Saved entries:
........
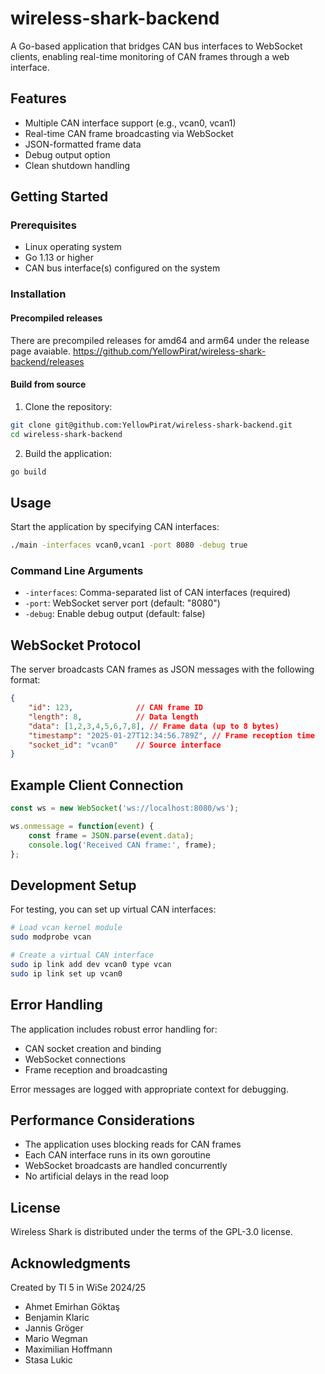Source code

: # wireless-shark-backend

A Go-based application that bridges CAN bus interfaces to WebSocket clients, enabling real-time monitoring of CAN frames through a web interface.

## Features

- Multiple CAN interface support (e.g., vcan0, vcan1)
- Real-time CAN frame broadcasting via WebSocket
- JSON-formatted frame data
- Debug output option
- Clean shutdown handling

## Getting Started

### Prerequisites

- Linux operating system
- Go 1.13 or higher
- CAN bus interface(s) configured on the system

### Installation

#### Precompiled releases

There are precompiled releases for amd64 and arm64 under the release page avaiable.
https://github.com/YellowPirat/wireless-shark-backend/releases

#### Build from source

1. Clone the repository:
```bash
git clone git@github.com:YellowPirat/wireless-shark-backend.git
cd wireless-shark-backend
```

2. Build the application:
```bash
go build
```

## Usage

Start the application by specifying CAN interfaces:

```bash
./main -interfaces vcan0,vcan1 -port 8080 -debug true
```

### Command Line Arguments

- `-interfaces`: Comma-separated list of CAN interfaces (required)
- `-port`: WebSocket server port (default: "8080")
- `-debug`: Enable debug output (default: false)

## WebSocket Protocol

The server broadcasts CAN frames as JSON messages with the following format:

```json
{
    "id": 123,              // CAN frame ID
    "length": 8,            // Data length
    "data": [1,2,3,4,5,6,7,8], // Frame data (up to 8 bytes)
    "timestamp": "2025-01-27T12:34:56.789Z", // Frame reception time
    "socket_id": "vcan0"    // Source interface
}
```

## Example Client Connection

```javascript
const ws = new WebSocket('ws://localhost:8080/ws');

ws.onmessage = function(event) {
    const frame = JSON.parse(event.data);
    console.log('Received CAN frame:', frame);
};
```

## Development Setup

For testing, you can set up virtual CAN interfaces:

```bash
# Load vcan kernel module
sudo modprobe vcan

# Create a virtual CAN interface
sudo ip link add dev vcan0 type vcan
sudo ip link set up vcan0
```

## Error Handling

The application includes robust error handling for:
- CAN socket creation and binding
- WebSocket connections
- Frame reception and broadcasting

Error messages are logged with appropriate context for debugging.

## Performance Considerations

- The application uses blocking reads for CAN frames
- Each CAN interface runs in its own goroutine
- WebSocket broadcasts are handled concurrently
- No artificial delays in the read loop

## License
Wireless Shark is distributed under the terms of the GPL-3.0 license.

## Acknowledgments
Created by TI 5 in WiSe 2024/25

- Ahmet Emirhan Göktaş
- Benjamin Klaric
- Jannis Gröger
- Mario Wegman
- Maximilian Hoffmann
- Stasa Lukic
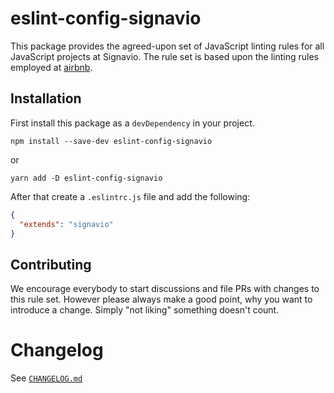# eslint-config-signavio

This package provides the agreed-upon set of JavaScript linting rules for all JavaScript projects at Signavio.
The rule set is based upon the linting rules employed at [airbnb](https://github.com/airbnb/javascript/tree/master/packages/eslint-config-airbnb).

## Installation

First install this package as a `devDependency` in your project.

```shell
npm install --save-dev eslint-config-signavio
```

or

```shell
yarn add -D eslint-config-signavio
```

After that create a `.eslintrc.js` file and add the following:

```json
{
  "extends": "signavio"
}
```

## Contributing

We encourage everybody to start discussions and file PRs with changes to this rule set.
However please always make a good point, why you want to introduce a change.
Simply "not liking" something doesn't count.

# Changelog

See [`CHANGELOG.md`](CHANGELOG.md)
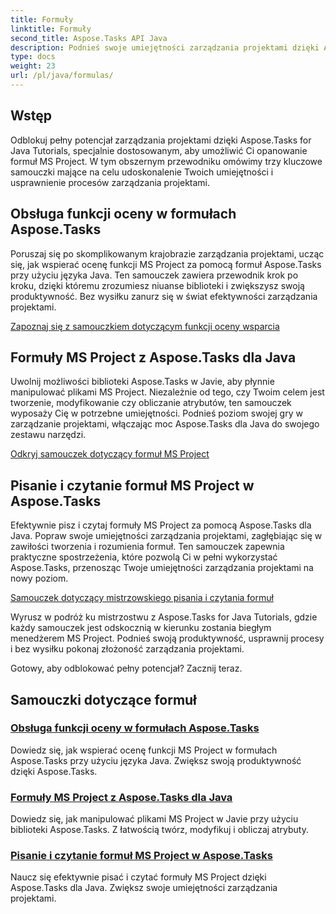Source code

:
 ```yaml
---
title: Formuły
linktitle: Formuły
second_title: Aspose.Tasks API Java
description: Podnieś swoje umiejętności zarządzania projektami dzięki Aspose.Tasks dla Java. Opanuj formuły MS Project, zwiększ produktywność i wydajnie pisz/odczytuj formuły z łatwością.
type: docs
weight: 23
url: /pl/java/formulas/
---
```


## Wstęp

Odblokuj pełny potencjał zarządzania projektami dzięki Aspose.Tasks for Java Tutorials, specjalnie dostosowanym, aby umożliwić Ci opanowanie formuł MS Project. W tym obszernym przewodniku omówimy trzy kluczowe samouczki mające na celu udoskonalenie Twoich umiejętności i usprawnienie procesów zarządzania projektami.

## Obsługa funkcji oceny w formułach Aspose.Tasks
Poruszaj się po skomplikowanym krajobrazie zarządzania projektami, ucząc się, jak wspierać ocenę funkcji MS Project za pomocą formuł Aspose.Tasks przy użyciu języka Java. Ten samouczek zawiera przewodnik krok po kroku, dzięki któremu zrozumiesz niuanse biblioteki i zwiększysz swoją produktywność. Bez wysiłku zanurz się w świat efektywności zarządzania projektami.

[Zapoznaj się z samouczkiem dotyczącym funkcji oceny wsparcia](./evaluation-functions/)

## Formuły MS Project z Aspose.Tasks dla Java
Uwolnij możliwości biblioteki Aspose.Tasks w Javie, aby płynnie manipulować plikami MS Project. Niezależnie od tego, czy Twoim celem jest tworzenie, modyfikowanie czy obliczanie atrybutów, ten samouczek wyposaży Cię w potrzebne umiejętności. Podnieś poziom swojej gry w zarządzanie projektami, włączając moc Aspose.Tasks dla Java do swojego zestawu narzędzi.

[Odkryj samouczek dotyczący formuł MS Project](./work-with-formulas/)

## Pisanie i czytanie formuł MS Project w Aspose.Tasks
Efektywnie pisz i czytaj formuły MS Project za pomocą Aspose.Tasks dla Java. Popraw swoje umiejętności zarządzania projektami, zagłębiając się w zawiłości tworzenia i rozumienia formuł. Ten samouczek zapewnia praktyczne spostrzeżenia, które pozwolą Ci w pełni wykorzystać Aspose.Tasks, przenosząc Twoje umiejętności zarządzania projektami na nowy poziom.

[Samouczek dotyczący mistrzowskiego pisania i czytania formuł](./write-read-formulas/)

Wyrusz w podróż ku mistrzostwu z Aspose.Tasks for Java Tutorials, gdzie każdy samouczek jest odskocznią w kierunku zostania biegłym menedżerem MS Project. Podnieś swoją produktywność, usprawnij procesy i bez wysiłku pokonaj złożoność zarządzania projektami.

Gotowy, aby odblokować pełny potencjał? Zacznij teraz.

## Samouczki dotyczące formuł
### [Obsługa funkcji oceny w formułach Aspose.Tasks](./evaluation-functions/)
Dowiedz się, jak wspierać ocenę funkcji MS Project w formułach Aspose.Tasks przy użyciu języka Java. Zwiększ swoją produktywność dzięki Aspose.Tasks.
### [Formuły MS Project z Aspose.Tasks dla Java](./work-with-formulas/)
Dowiedz się, jak manipulować plikami MS Project w Javie przy użyciu biblioteki Aspose.Tasks. Z łatwością twórz, modyfikuj i obliczaj atrybuty.
### [Pisanie i czytanie formuł MS Project w Aspose.Tasks](./write-read-formulas/)
Naucz się efektywnie pisać i czytać formuły MS Project dzięki Aspose.Tasks dla Java. Zwiększ swoje umiejętności zarządzania projektami.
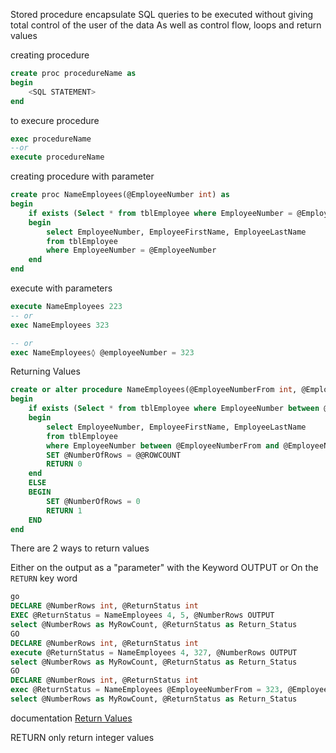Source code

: Stored procedure encapsulate SQL queries to be executed
without giving total control of the user of the data
As well as control flow, loops and return values

creating procedure

```sql
create proc procedureName as
begin
	<SQL STATEMENT>
end
```

to execure procedure

```sql
exec procedureName
--or
execute procedureName
```

creating procedure with parameter

```sql
create proc NameEmployees(@EmployeeNumber int) as
begin
	if exists (Select * from tblEmployee where EmployeeNumber = @EmployeeNumber)
	begin
		select EmployeeNumber, EmployeeFirstName, EmployeeLastName
		from tblEmployee
		where EmployeeNumber = @EmployeeNumber
	end
end
```

execute with parameters

```sql
execute NameEmployees 223
-- or
exec NameEmployees 323

-- or
exec NameEmployees◊ @employeeNumber = 323

```

Returning Values

```sql
create or alter procedure NameEmployees(@EmployeeNumberFrom int, @EmployeeNumberTo int, @NumberOfRows int OUTPUT) as
begin
	if exists (Select * from tblEmployee where EmployeeNumber between @EmployeeNumberFrom and @EmployeeNumberTo)
	begin
		select EmployeeNumber, EmployeeFirstName, EmployeeLastName
		from tblEmployee
		where EmployeeNumber between @EmployeeNumberFrom and @EmployeeNumberTo
		SET @NumberOfRows = @@ROWCOUNT
		RETURN 0
	end
	ELSE
	BEGIN
	    SET @NumberOfRows = 0
		RETURN 1
	END
end
```

There are 2 ways to return values

Either on the output as a "parameter" with the Keyword OUTPUT
or
On the `RETURN` key word

```sql
go
DECLARE @NumberRows int, @ReturnStatus int
EXEC @ReturnStatus = NameEmployees 4, 5, @NumberRows OUTPUT
select @NumberRows as MyRowCount, @ReturnStatus as Return_Status
GO
DECLARE @NumberRows int, @ReturnStatus int
execute @ReturnStatus = NameEmployees 4, 327, @NumberRows OUTPUT
select @NumberRows as MyRowCount, @ReturnStatus as Return_Status
GO
DECLARE @NumberRows int, @ReturnStatus int
exec @ReturnStatus = NameEmployees @EmployeeNumberFrom = 323, @EmployeeNumberTo = 327, @NumberOfRows = @NumberRows OUTPUT
select @NumberRows as MyRowCount, @ReturnStatus as Return_Status
```

documentation [Return Values](https://docs.microsoft.com/en-us/sql/relational-databases/stored-procedures/return-data-from-a-stored-procedure?view=sql-server-ver15)

RETURN only return integer values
........
Look through the lines above and collect those with the word "functions".

- [Answer section]
[Zapoznaj się z samouczkiem dotyczącym funkcji oceny wsparcia](./evaluation-functions/)
### [Obsługa funkcji oceny w formułach Aspose.Tasks](./evaluation-functions/)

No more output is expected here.